Sarah Perin Otto
Fellow: Awarded 2011
Field of Study: Organismic Biology & Ecology
Competition: US & Canada
I received a B.Sc. (1988) and a Ph.D. (1992) from Stanford University. Having joined the faculty at the University of British Columbia in 1995, I am currently a full professor in the Department of Zoology and director of the Biodiversity Research Centre. I am co-author of a book, A Biologist's Guide to Mathematical Modeling in Ecology and Evolution (2007), and have published approximately 100 articles in the scientific literature, including in such journals as Science, Nature, the American Naturalist, and Evolution.
The motivating aim of my research is to understand how evolutionary processes have generated the wondrous diversity of biological features observed in the natural world. Why is it that some species reproduce asexually, while most reproduce sexually? Why do some organisms have large genomes while closely related species have small ones? Why do some species choose to mate with very similar partners, while others avoid them? These are some of the fundamental questions that my research has aimed to resolve, using a combination of mathematical theory, statistical inference, and evolutionary experiments.
Mathematical models allow us to determine which evolutionary transitions are plausible, which are probable, and which are inaccessible. Analyzing such models and exploring the insights that they yield form the core of my research. I am particularly interested in exploring how the biological system itself evolves, how genes are transmitted from generation to generation and the context in which those genes are expressed. For example, sexual reproduction (mixing of genes from parents into offspring) is widespread in nature but the reason it evolved has puzzled biologists for over a century. By developing new stochastic methods, my colleagues and I have demonstrated that the constraints of evolution acting on a limited number of individuals provide a strong and robust advantage to sexual reproduction, which was not seen in previous deterministic models.
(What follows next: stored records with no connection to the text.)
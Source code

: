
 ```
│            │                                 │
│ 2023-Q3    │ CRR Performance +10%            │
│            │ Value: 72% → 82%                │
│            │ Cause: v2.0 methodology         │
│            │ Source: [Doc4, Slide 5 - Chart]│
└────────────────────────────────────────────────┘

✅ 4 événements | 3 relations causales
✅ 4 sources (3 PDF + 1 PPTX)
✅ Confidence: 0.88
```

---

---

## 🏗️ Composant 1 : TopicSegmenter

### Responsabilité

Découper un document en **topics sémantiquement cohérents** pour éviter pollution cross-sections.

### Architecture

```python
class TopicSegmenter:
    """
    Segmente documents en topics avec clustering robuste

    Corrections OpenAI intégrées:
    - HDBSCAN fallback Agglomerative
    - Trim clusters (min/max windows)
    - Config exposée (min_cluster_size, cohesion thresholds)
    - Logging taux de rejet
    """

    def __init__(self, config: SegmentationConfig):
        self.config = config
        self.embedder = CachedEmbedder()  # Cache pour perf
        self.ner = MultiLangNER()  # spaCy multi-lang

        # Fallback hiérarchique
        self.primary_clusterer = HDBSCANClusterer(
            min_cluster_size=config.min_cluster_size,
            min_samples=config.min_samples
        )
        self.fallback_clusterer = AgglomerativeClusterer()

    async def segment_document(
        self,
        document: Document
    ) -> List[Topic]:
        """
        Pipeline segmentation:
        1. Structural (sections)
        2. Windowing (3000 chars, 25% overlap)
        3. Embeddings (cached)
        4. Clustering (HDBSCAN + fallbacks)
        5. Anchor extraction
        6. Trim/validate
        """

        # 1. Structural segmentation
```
Statistical tools allow us to infer how past evolutionary processes have shaped the tree of life. My colleagues and I have developed the mathematical structure to develop likelihood-based approaches to infer how speciation and extinction rates depend on particular traits. This approach allows us to disentangle whether a trait is rare because species in that state are prone to extinction, unlikely to speciate, or liable to switch out of that state. These methods are being used to address a broad variety of questions, such as: Do pollinators promote speciation of colorful flowers? Does specialization increase extinction risk? Does genome size influence diversification?
To ‘ground truth’ evolutionary theory, my lab group performs evolutionary experiments using the budding yeast Saccharomyces cerevisiae. The focus of our research has been to explore how the number of copies of genomes within each cell (the “ploidy level”) influences evolution. We have found, for example, that strains that initially differ dramatically in ploidy level (with one, two, or four genome copies per cell) converge toward diploidy, with two copies. We have also quantified how the rate of adaptation to a changing environment depends on the ploidy level of an organism.
By taking a multi-pronged approach to understanding evolution, I gain insights into where evolutionary theory needs further development and where experimental tests are lacking. Plus, I find it enormously rewarding to improve our understanding of how evolution has shaped the incredibly diverse world around us.